Be Yourself: The Data Scientists You See In Public Are Not Representative

It needs to be said regularly —  it’s OK to be nothing like them

Photo: Randy Au

Hi, person who is, or wants to become, a Data Scientist!

Think of any data scientist you admire. Are they the founder of one or multiple startups and foundations? Do they have fancy titles and degrees like Senior Staff Chief Something, PhD at FAANG? Do they have a gajillion twitter followers and have the best shitposts? Do they blog/newsletter/write books faster than you can read? Is their Github chart greener than the plastic plants on your desk? Do they have more Kaggle prize money than your annual salary?

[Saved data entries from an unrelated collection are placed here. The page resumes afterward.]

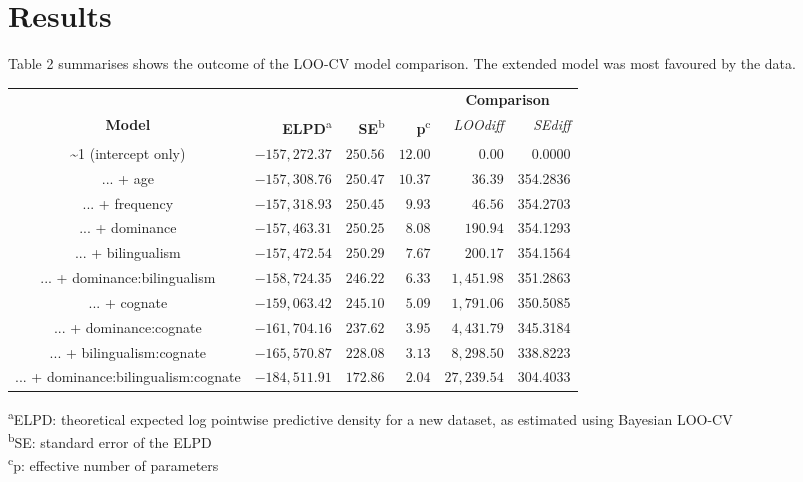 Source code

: \documentclass[
  english,
  man,man,floatsintext]{apa6}
\begin{document}
\hypertarget{results}{%
\section{Results}\label{results}}

Table 2 summarises shows the outcome of the LOO-CV model comparison. The extended model was most favoured by the data.

\captionsetup[table]{labelformat=empty,skip=1pt}
\begin{longtable}{crrrrr}
\toprule
& & & & \multicolumn{2}{c}{\textbf{Comparison}} \\ 
 \cmidrule(lr){5-6}
\textbf{Model} & \textbf{ELPD}\textsuperscript{a} & \textbf{SE}\textsuperscript{b} & \textbf{p}\textsuperscript{c} & \emph{LOOdiff} & \emph{SEdiff} \\ 
\midrule
\textasciitilde  1 (intercept only) & $-157,272.37$ & $250.56$ & $12.00$ & $0.00$ & 0.0000 \\ 
... + age & $-157,308.76$ & $250.47$ & $10.37$ & $36.39$ & 354.2836 \\ 
... + frequency & $-157,318.93$ & $250.45$ & $9.93$ & $46.56$ & 354.2703 \\ 
... + dominance & $-157,463.31$ & $250.25$ & $8.08$ & $190.94$ & 354.1293 \\ 
... + bilingualism & $-157,472.54$ & $250.29$ & $7.67$ & $200.17$ & 354.1564 \\ 
... + dominance:bilingualism & $-158,724.35$ & $246.22$ & $6.33$ & $1,451.98$ & 351.2863 \\ 
... + cognate & $-159,063.42$ & $245.10$ & $5.09$ & $1,791.06$ & 350.5085 \\ 
... + dominance:cognate & $-161,704.16$ & $237.62$ & $3.95$ & $4,431.79$ & 345.3184 \\ 
... + bilingualism:cognate & $-165,570.87$ & $228.08$ & $3.13$ & $8,298.50$ & 338.8223 \\ 
... + dominance:bilingualism:cognate & $-184,511.91$ & $172.86$ & $2.04$ & $27,239.54$ & 304.4033 \\ 
\bottomrule
\end{longtable}
\vspace{-5mm}
\begin{minipage}{\linewidth}
\textsuperscript{a}ELPD: theoretical expected log pointwise predictive density for a new dataset, as estimated using Bayesian LOO-CV \\ 
\textsuperscript{b}SE: standard error of the ELPD \\ 
\textsuperscript{c}p: effective number of parameters \\ 
\end{minipage}
\end{document}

Do you look at yourself and are just speechless at the gap between where you sit and them “over there”? I’ve got something important to say to you.

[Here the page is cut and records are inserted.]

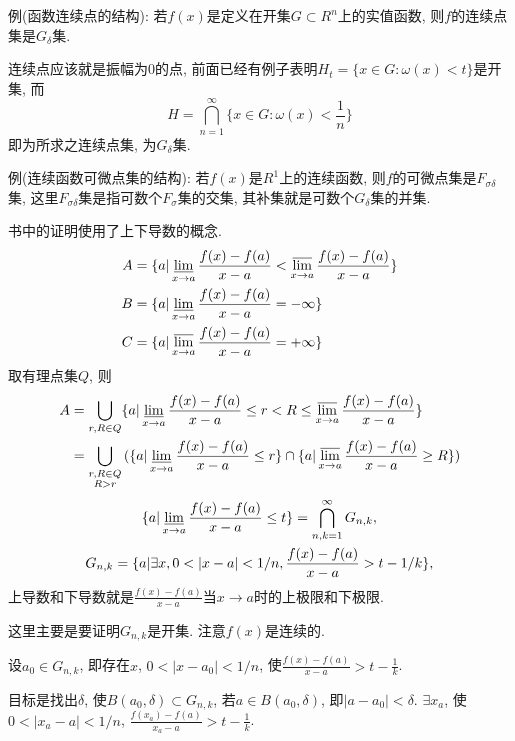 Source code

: \documentclass[12pt,a4paper,openany]{book}
\begin{document}
例(函数连续点的结构): 若$f(x)$是定义在开集$G \subset R^n$上的实值函数, 则$f$的连续点集是$G_{\delta}$集.

连续点应该就是振幅为0的点, 前面已经有例子表明$H_t = \{x \in G : \omega(x) < t\}$是开集, 而
\[
H = \bigcap_{n=1}^{\infty}\{x \in G: \omega(x) < \frac{1}{n}\}
\]
即为所求之连续点集, 为$G_{\delta}$集.

例(连续函数可微点集的结构): 若$f(x)$是$R^1$上的连续函数, 则$f$的可微点集是$F_{\sigma\delta}$集, 这里$F_{\sigma\delta}$集是指可数个$F_{\sigma}$集的交集, 其补集就是可数个$G_{\delta}$集的并集.

书中的证明使用了上下导数的概念.
\[
\begin{aligned}
A &= \{ a | \varliminf_{x \rightarrow a}{\frac{f(x) - f(a)}{x - a}} < \varlimsup_{x \rightarrow a}{\frac{f(x) - f(a)}{x - a}} \}\\
B &= \{ a | \varliminf_{x \rightarrow a}{\frac{f(x) - f(a)}{x - a}} = -\infty \}\\
C &= \{ a | \varlimsup_{x \rightarrow a}{\frac{f(x) - f(a)}{x - a}} = +\infty \}
\end{aligned}
\]
取有理点集$Q$, 则
\[
\begin{aligned}
A &= \bigcup_{r,R \in Q}\{a | \varliminf_{x \rightarrow a}{\frac{f(x) - f(a)}{x - a}} \le r < R \le \varlimsup_{x \rightarrow a}{\frac{f(x) - f(a)}{x - a}}\} \\
&= \bigcup_{\substack{r,R \in Q \\R > r}}{(\{a | \varliminf_{x \rightarrow a}{\frac{f(x) - f(a)}{x - a}} \le r\} \cap \{a | \varlimsup_{x \rightarrow a}{\frac{f(x) - f(a)}{x - a}} \ge R\})}
\end{aligned}
\]
\begin{gather*}
\{a | \varliminf_{x \rightarrow a}{\frac{f(x) - f(a)}{x - a}} \le t\} = \bigcap_{n,k=1}^{\infty}{G_{n,k}},\\
G_{n,k} = \{a | \exists x, 0 < |x - a| < 1/n, \frac{f(x)-f(a)}{x-a} > t - 1/k\},
\end{gather*}
上导数和下导数就是$\frac{f(x)-f(a)}{x-a}$当$x \rightarrow a$时的上极限和下极限.

这里主要是要证明$G_{n,k}$是开集. 注意$f(x)$是连续的.

设$a_0 \in G_{n,k}$, 即存在$x$, $0 < |x - a_0| < 1/n$, 使$\frac{f(x)-f(a)}{x-a} > t - \frac{1}{k}$.

目标是找出$\delta$, 使$B(a_0, \delta) \subset G_{n,k}$, 若$a \in B(a_0, \delta)$, 即$|a - a_0| < \delta$. $\exists x_a$, 使$0 < |x_a - a| < 1/n$, $\frac{f(x_a) - f(a)}{x_a - a} > t - \frac{1}{k}$.
\end{document}
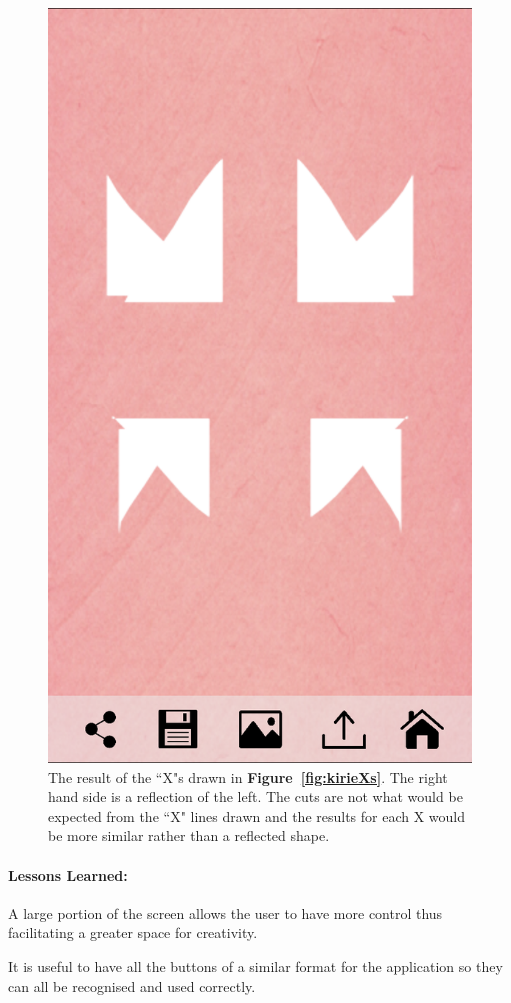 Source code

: \documentclass[11pt]{article}
\begin{document}
\begin{figure}[!ht]
\begin{minipage}{0.45\textwidth}
                            \includegraphics[width=0.7\linewidth]{Images/kirieCut}
                            \caption{The result of the ``X"s drawn in \textbf{Figure~\ref{fig:kirieXs}}. The right hand side is a reflection of the left. The cuts are not what would be expected from the ``X" lines drawn and the results for each X would be more similar rather than a reflected shape.}
                            \label{fig:kirieCut}
                        \end{minipage}
                    \end{figure}
                
                \paragraph{Lessons Learned:}    %
                A large portion of the screen allows the user to have more control thus facilitating a greater space for creativity.
                
                It is useful to have all the buttons of a similar format for the application so they can all be recognised and used correctly.
                
\end{document}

You don’t have to be ANYTHING like those people. At all. They’re not normal. It doesn’t take nearly that much to work within the data sciences.

While these people are definitely awesome and can sometimes be an inspiration, they’re also standing atop unknowable intersections of luck, opportunity, and survivorship bias. Fame is rare by definition. If a bunch of data scientists resembled them, even just a little bit, they wouldn’t stand out any more. We’d have different heroes.

As data scientists, we’re supposed to be experts at understanding things like sampling, and hidden bias lurking in our data sets. Cutting through that chaff to get to the delicious grains of knowledge within is what we’re about. But thanks to human nature, it can be surprisingly difficult to turn that thinking inward.

The vast majority of people who work in data don’t live and breathe the stuff constantly. They have families to take care of, non-data hobbies to enjoy, and friends to play with. They don’t enjoy programming so much that they do it for fun at home. They don’t compulsively stalk arXiv to read the latest Machine Learning papers. They don’t go on speaking tours or constantly attend/run Meetups.

But despite not doing ANY of these things, these people will provide useful insights to their organizations, engineer robust systems, run experiments, and do important work. Only just quietly, unseen by the world at large. Even the unicorns don’t do all those activities simultaneously!

Do what you want

In my own case, Iwrite semi-regularly because it’s cathartic to get stuff written down. But I spend the majority of my non-work time cooking a tasty dinner, fixing things I break at home, and taking care of the baby. Work stays at the office, and none of my side projects has anything to do with data.

While we often hear about imposter syndrome, how the very people we admire feel skeptical that they’re worthy of the admiration they get, we hear less about just where the bar is before it’s acceptable to consider yourself part of this great community.

I’m here to say that the bar is, and should be, low. If you work with data, you’re doing stuff that is within the scope of the data sciences. The job title of “Data Scientist” is merely given to people who meet an arbitrary set of skills and experience as dictated by some hiring manager. It varies too much to be very sensible. It’s just noise.

Don’t get intimidated by all the people you admire. They’re high above folk like you and me exactly because they’re awe-inspiring unicorns.

Also, gate-keeping jerks can sod off.

Have a good holiday season, everyone.